The place might’ve been a virtual stone’s throw from the Brownstone, but it most certainly _wasn’t._

Upon arriving yesterday, the first thought Joan had ran along the lines of, ‘It’s so… open.

The living room, kitchen and door were all in plain sight, the upstairs had a few rooms and a library already half-stocked with replacements of the books Sherlock had lost.

It was quite honestly a shock, considering how much Sherlock adored the Brownstone and its concealing walls.

She wasn’t sure how long they would be there, but she at least hoped it would be long enough for her to get used to the new place. It had honestly surprised her with how she struggled with adapting when the Brownstone had basically felt like home after the first week.

Her room was a cousin to her old one – right down to the mattress on the floor -, but was by no means identical. She hadn’t been sure what to make of it when she woke up, but reasoned that she was going to have more time to get used to it.

Sherlock had told her that he would see her around dinner tonight and he had very much so absent since she’d woken some hours ago.

Not like she wasn’t used to it already, so she simply went about the morning as if she was still at the Brownstone and was just cleaning up from lunch when she heard a knock at the door.

A peek through the peephole showed Captain Gregson outside the door with his hands in his pockets and an odd smile on his face.

“Captain?” she opened the door and waved him in before closing and locking it behind him. “None of us heard from you all day, yesterday. Is everything alright?”

“Yeah,” he looked around as she went back to her clean up. “Sorry… I,” he breathed a deep sigh, “I just… There was something I needed to take care of.”

“Well, I hope it works out. Tea?”

“Yeah, I hope it works out, too,” he made his way to a sofa and Joan settled on the other end after arranging the tea service tray on the table in front of them. “I hope it’s alright that I’m here,” he told her, his attention mostly on the tea.

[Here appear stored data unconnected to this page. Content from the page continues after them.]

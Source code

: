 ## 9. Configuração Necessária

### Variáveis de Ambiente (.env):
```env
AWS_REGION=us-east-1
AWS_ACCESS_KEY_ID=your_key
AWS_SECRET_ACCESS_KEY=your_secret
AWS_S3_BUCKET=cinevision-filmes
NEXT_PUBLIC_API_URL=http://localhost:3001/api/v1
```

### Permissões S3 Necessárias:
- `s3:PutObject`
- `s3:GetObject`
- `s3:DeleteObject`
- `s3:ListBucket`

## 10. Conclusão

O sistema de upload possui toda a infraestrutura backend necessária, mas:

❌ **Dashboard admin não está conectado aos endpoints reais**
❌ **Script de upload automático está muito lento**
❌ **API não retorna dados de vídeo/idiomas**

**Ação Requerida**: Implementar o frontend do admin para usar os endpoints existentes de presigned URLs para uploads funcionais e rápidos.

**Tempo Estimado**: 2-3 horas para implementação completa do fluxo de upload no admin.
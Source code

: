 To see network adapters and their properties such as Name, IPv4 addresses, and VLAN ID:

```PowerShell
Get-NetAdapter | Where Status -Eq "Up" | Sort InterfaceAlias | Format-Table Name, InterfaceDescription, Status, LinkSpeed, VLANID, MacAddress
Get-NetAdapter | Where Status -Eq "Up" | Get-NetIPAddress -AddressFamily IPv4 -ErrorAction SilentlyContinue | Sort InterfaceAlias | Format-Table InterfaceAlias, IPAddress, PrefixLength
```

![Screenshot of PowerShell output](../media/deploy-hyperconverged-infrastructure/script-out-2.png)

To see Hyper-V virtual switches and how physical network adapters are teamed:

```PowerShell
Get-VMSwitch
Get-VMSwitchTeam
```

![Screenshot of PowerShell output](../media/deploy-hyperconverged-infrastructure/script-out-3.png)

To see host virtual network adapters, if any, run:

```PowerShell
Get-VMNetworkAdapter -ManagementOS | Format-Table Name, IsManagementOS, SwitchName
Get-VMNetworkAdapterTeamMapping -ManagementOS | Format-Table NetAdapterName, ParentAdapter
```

“Of course,” Joan smiled slightly at his bent over profile. “You and Marcus have a standing invitation here, did Marcus forget to tell you?”

“Nah, he told me,” he gave his head a shake. “Holmes sent the same message not long after Bell left.”

“Oh.”

Joan sat and sipped her tea as they fell into silence.

Having nothing else to really do, she studied Gregson, who seemed… a bit nervous, if she was any judge. He didn’t exactly avoid her gaze, but he also wasn’t inviting it, either. Usually, he would catch and hold her gaze, but he just didn’t seem interested in trying.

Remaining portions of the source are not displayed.